Широко, могуче раскинув руки, Старый Сантос лежал ничком на тахте. В последнее время он старался не думать о жене и сынишке — страшно, нестерпимо стыла истерзанная душа. А при мысли о высоком лощеном каморце обжигало лютое пламя ненависти; лицо погубителя маячило перед глазами — с его лживой улыбкой, притворным состраданием, и Старый Сантос неистово мучил его, казнил, придумывая все новые пытки, пока не изнемогал от мести, и снова всплывали перед глазами лица несчастных жены и сына; из сырой земли, из-под холмиков неподалеку, исходила боль, от которой стыла душа, и он снова кидался в испепелявшее пламя мести — стискивал пальцами брошенную рядом с тахтой колоду «Масимо» и душил — темную глубокую окружность выдавили на казнимой колоде железные пальцы, а каморец, ошалев от ужаса, посинев, выкатив глаза, обезумев, молил взглядом: «Не надо, не надо!» — но Сантос, полыхая жаждой мести, безжалостно ласково шептал: «Надо, Масимо, надо!» — а потом разжигал мысленно сырые дрова, хватал Масимо за шиворот и тащил на кровлю, утыкал его носом в дымоход, с силой пригибал, чтоб задохнулся ненавистный от чада и горького дыма, чтоб давился от кашля, размазывая по лицу слезы и сажу, а Сантос время от времени ослаблял пальцы, и беззвучно вопившая жертва молила глазами, источавшими слезы: «Не надо, не надо!» — но Старый Сантос все настойчиво шептал: «Надо, Масимо, надо!» — снова и снова совал его голову в сумрачный дымоход, а в это самое время в Каморе нашего Масимо огорчало одно лишь — бреясь, слегка царапнул холеную щеку и озабоченно рассматривал в зеркале пустяковую ранку, прикладывая ватку с волшебно целебной мазью, и нежно поглаживал другую щеку — ну как осудить его! — любил себя очень. Но не дали ему залечить царапинку — не везет так не везет! — срочно вызвали к генералу Рамосу в связи с чрезвычайным событием. В приемной командующего истребительным войском он часов пять проторчал вместе с другими заслуженными карателями, однако генерал-добряк неповинен был в этом, он и сам вместе с другими генералами нервно вышагивал по роскошной приемной полковника Сезара Федерико — то плечом к плечу с ними, то навстречу им; а сам полковник в почтительнейшей позе стоял перед грандиссимохалле в его роскошнейшем кабинете, взволнованно ожидая вместе с жавшимся в углу капралом Элиодоро бесценных слов маршала.

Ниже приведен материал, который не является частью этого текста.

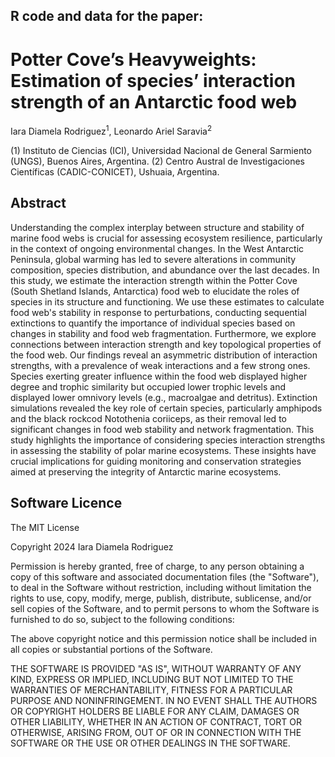 ## R code and data for the paper: 
# **Potter Cove’s Heavyweights: Estimation of species’ interaction strength of an Antarctic food web**

Iara Diamela Rodriguez<sup>1</sup>, Leonardo Ariel Saravia<sup>2</sup>

(1) Instituto de Ciencias (ICI), Universidad Nacional de General Sarmiento (UNGS), Buenos Aires, Argentina.
(2) Centro Austral de Investigaciones Científicas (CADIC-CONICET), Ushuaia, Argentina.

## Abstract

Understanding the complex interplay between structure and stability of marine food webs is crucial for assessing ecosystem resilience, particularly in the context of ongoing environmental changes. In the West Antarctic Peninsula, global warming has led to severe alterations in community composition, species distribution, and abundance over the last decades. In this study, we estimate the interaction strength within the Potter Cove (South Shetland Islands, Antarctica) food web to elucidate the roles of species in its structure and functioning. We use these estimates to calculate food web's stability in response to perturbations, conducting sequential extinctions to quantify the importance of individual species based on changes in stability and food web fragmentation. Furthermore, we explore connections between interaction strength and key topological properties of the food web. Our findings reveal an asymmetric distribution of interaction strengths, with a prevalence of weak interactions and a few strong ones. Species exerting greater influence within the food web displayed higher degree and trophic similarity but occupied lower trophic levels and displayed lower omnivory levels (e.g., macroalgae and detritus). Extinction simulations revealed the key role of certain species, particularly amphipods and the black rockcod Notothenia coriiceps, as their removal led to significant changes in food web stability and network fragmentation. This study highlights the importance of considering species interaction strengths in assessing the stability of polar marine ecosystems. These insights have crucial implications for guiding monitoring and conservation strategies aimed at preserving the integrity of Antarctic marine ecosystems.

## Software Licence

The MIT License

Copyright 2024 Iara Diamela Rodriguez

Permission is hereby granted, free of charge, to any person obtaining a copy of this software and associated documentation files (the "Software"), to deal in the Software without restriction, including without limitation the rights to use, copy, modify, merge, publish, distribute, sublicense, and/or sell copies of the Software, and to permit persons to whom the Software is furnished to do so, subject to the following conditions:

The above copyright notice and this permission notice shall be included in all copies or substantial portions of the Software.

THE SOFTWARE IS PROVIDED "AS IS", WITHOUT WARRANTY OF ANY KIND, EXPRESS OR IMPLIED, INCLUDING BUT NOT LIMITED TO THE WARRANTIES OF MERCHANTABILITY, FITNESS FOR A PARTICULAR PURPOSE AND NONINFRINGEMENT. IN NO EVENT SHALL THE AUTHORS OR COPYRIGHT HOLDERS BE LIABLE FOR ANY CLAIM, DAMAGES OR OTHER LIABILITY, WHETHER IN AN ACTION OF CONTRACT, TORT OR OTHERWISE, ARISING FROM, OUT OF OR IN CONNECTION WITH THE SOFTWARE OR THE USE OR OTHER DEALINGS IN THE SOFTWARE.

— Ты не получал никаких известий, мой полковник? — спросил наконец маршал Бетанкур, бледен был очень.
— Когда, гранд...
Но маршал оборвал:
— И ты не получал, мой капрал?
— Нет, грандиссимохалле.
Посреди кабинета стоял длинный сундук. Бетанкур пальцем поманил Элиодоро.
— Лезь, мой капрал. Как постучу по крышке, приоткрой и слушай меня. Живо!
— Слушаюсь, мигом, грандис...
— Лезь, болван, лезь...
Когда крышка опустилась, маршал прошелся и, передернувшись, искоса глянул на полковника Сезара. Вздрогнул и полковник.
— Перебита бригада. Вся.
— Какая бригада... гран...
— Шурина твоего, Наволе.
Полковник, такой речистый всегда, лишился дара речи, сковали два нежданных факта: «Истребили бригаду!», «Знает, знает о Сузи!» — и глупо ляпнул:
— А вам доподлинно известно, грандиссимохалле?
И хотя тут же прикусил язык и поджался весь, Эдмондо Бетанкур насмешливо уточнил:
— Что? О тебе и Сузи, полковник?
Сезар опустил голову, промямлил:
— О бригаде, грандис...
— Да.
Великий маршал подошел к шторе, через щелку-глазок оглядел двор вдоль и поперек. Медленно отвернулся от окна.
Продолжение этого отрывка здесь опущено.